Everyday Treasures, Extraordinary History
As an intern at the National Museum of African American History and Culture, Paris Young ’21 is helping develop an innovative project that will digitize and preserve African American history.
The first time she set foot in what was then the brand-new National Museum of African American History and Culture, Paris Young ’21 was in high school, and she knew that she wanted to work there one day. She just didn’t think that opportunity would come as soon as her freshman year of college.
“At one point in time, African American history wasn’t preserved. And we didn’t have documentation,” says Young, who is majoring in political science with minors in justice, law, and society and black studies. “A lot of people don’t even think what they have is something special. It’s just sitting in people’s attics. People don’t think, ‘This is important for my great- great-grandchildren.’ But once those pictures are gone, they are gone. And that’s why I think this project is important.”
Young’s work is also laying the groundwork for a major Starr Center initiative. During two visits to Chestertown, Lonnie Bunch, founding director of the new Smithsonian museum, began working with the center and local leaders to develop what has been dubbed the Chesapeake Heartland Project, an innovative digital archive that will preserve and share Kent County’s African American history.

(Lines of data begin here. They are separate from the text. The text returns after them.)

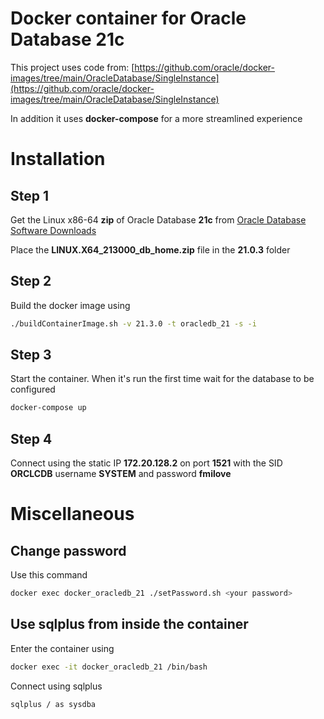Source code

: # Docker container for Oracle Database 21c
This project uses code from: [https://github.com/oracle/docker-images/tree/main/OracleDatabase/SingleInstance](https://github.com/oracle/docker-images/tree/main/OracleDatabase/SingleInstance)

In addition it uses **docker-compose** for a more streamlined experience

# Installation
## Step 1
Get the Linux x86-64 **zip** of Oracle Database **21c** from [Oracle Database Software Downloads](https://www.oracle.com/database/technologies/oracle-database-software-downloads.html)

Place the **LINUX.X64_213000_db_home.zip** file in the **21.0.3** folder

## Step 2
Build the docker image using
```bash
./buildContainerImage.sh -v 21.3.0 -t oracledb_21 -s -i
```

## Step 3
Start the container. When it's run the first time wait for the database to be configured
```bash
docker-compose up
```

## Step 4
Connect using the static IP **172.20.128.2** on port **1521** with the SID **ORCLCDB** username **SYSTEM** and password **fmilove**

# Miscellaneous
## Change password
Use this command
```bash
docker exec docker_oracledb_21 ./setPassword.sh <your password>
```

## Use sqlplus from inside the container
Enter the container using 
```bash
docker exec -it docker_oracledb_21 /bin/bash
```
Connect using sqlplus
```bash
sqlplus / as sysdba
```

“While still in its initial phase, this project has brought the College and community together to celebrate the unique African American history of the Chesapeake Bay region,” says Pat Nugent, deputy director of the Starr Center. “And Paris is right there at the middle of everything, meeting with church members, store owners, and community organizers in Kent County, as well as program directors, curators, and historians on the National Mall in Washington, D.C.”

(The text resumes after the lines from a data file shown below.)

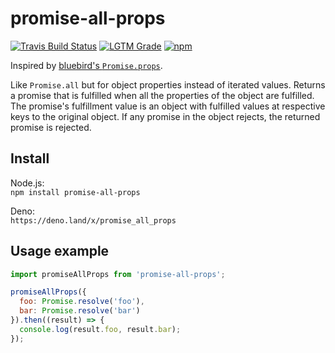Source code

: # promise-all-props
[![Travis Build Status][travis-badge]][travis]
[![LGTM Grade][lgtm-badge]][lgtm]
[![npm][npm-badge]][npm]

Inspired by [bluebird's `Promise.props`](http://bluebirdjs.com/docs/api/promise.props.html).

Like `Promise.all` but for object properties instead of iterated values. Returns a promise that is fulfilled when all the properties of the object are fulfilled. The promise's fulfillment value is an object with fulfilled values at respective keys to the original object. If any promise in the object rejects, the returned promise is rejected.

## Install
Node.js:  
`npm install promise-all-props`

Deno:  
`https://deno.land/x/promise_all_props`

## Usage example
```js
import promiseAllProps from 'promise-all-props';

promiseAllProps({
  foo: Promise.resolve('foo'),
  bar: Promise.resolve('bar')
}).then((result) => {
  console.log(result.foo, result.bar);
});
```

[travis]: https://travis-ci.com/Siilwyn/promise-all-props
[travis-badge]: https://api.travis-ci.com/Siilwyn/promise-all-props.svg
[lgtm]: https://lgtm.com/projects/g/Siilwyn/promise-all-props/
[lgtm-badge]: https://tinyshields.dev/lgtm/grade/javascript/g/Siilwyn/promise-all-props.svg
[npm]: https://npmjs.com/package/promise-all-props
[npm-badge]: https://tinyshields.dev/npm/promise-all-props.svg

One community member, 80-year-old Irene Moore of Georgetown, covered the table at the Starr Center conference room with photos and newspaper clippings. Many of them documented a racially segregated one-room schoolhouse in Worton Point, built in 1890, that she attended from kindergarten through fifth grade.
Young says she didn’t even know the internship at the museum existed when she received an email from Nugent encouraging her to apply. History Professor Carol Wilson and College Dean Patrice DiQuinzio had recommended her based on her enthusiasm and talent for interpreting African American history, whether in her pre-orientation program focused on Harriet Tubman or Wilson’s introductory history course on the Underground Railroad.
Now that Paris is an intern at the National Museum of African American History and Culture, she’s soaking up all she can while constantly meeting new people and making new contacts.
“I’m working with curators and conservators because I have to actually know what I’m doing with the materials. And I’m talking to community members,” she says. All the interns work in the same room, so they share stories with each other about what they’re working on. “It’s really fun, it’s really hectic. The line of visitors always wraps all the way around the corner, every single day, and my boss is super cool, super open. It’s just very fun.”
A member of the Black Student Union and Cleopatra’s Sisters, Young wants to be a lawyer specializing in civil rights. She says the internship is teaching her communication, team-building, and public outreach skills she knows will be helpful in the future.
“I like to work by myself, I’m a very self-sufficient person, so by doing this I’ve noticed that I have other skills that I haven’t tapped into yet. It’s possible for me to work with 20 people and not go insane because there’s so many people talking to me at once. I’m actually balancing everything well for myself because I usually don’t do this type of work,” she says. “This project has made me more outgoing and given me abilities I will most definitely use when I go to law school.”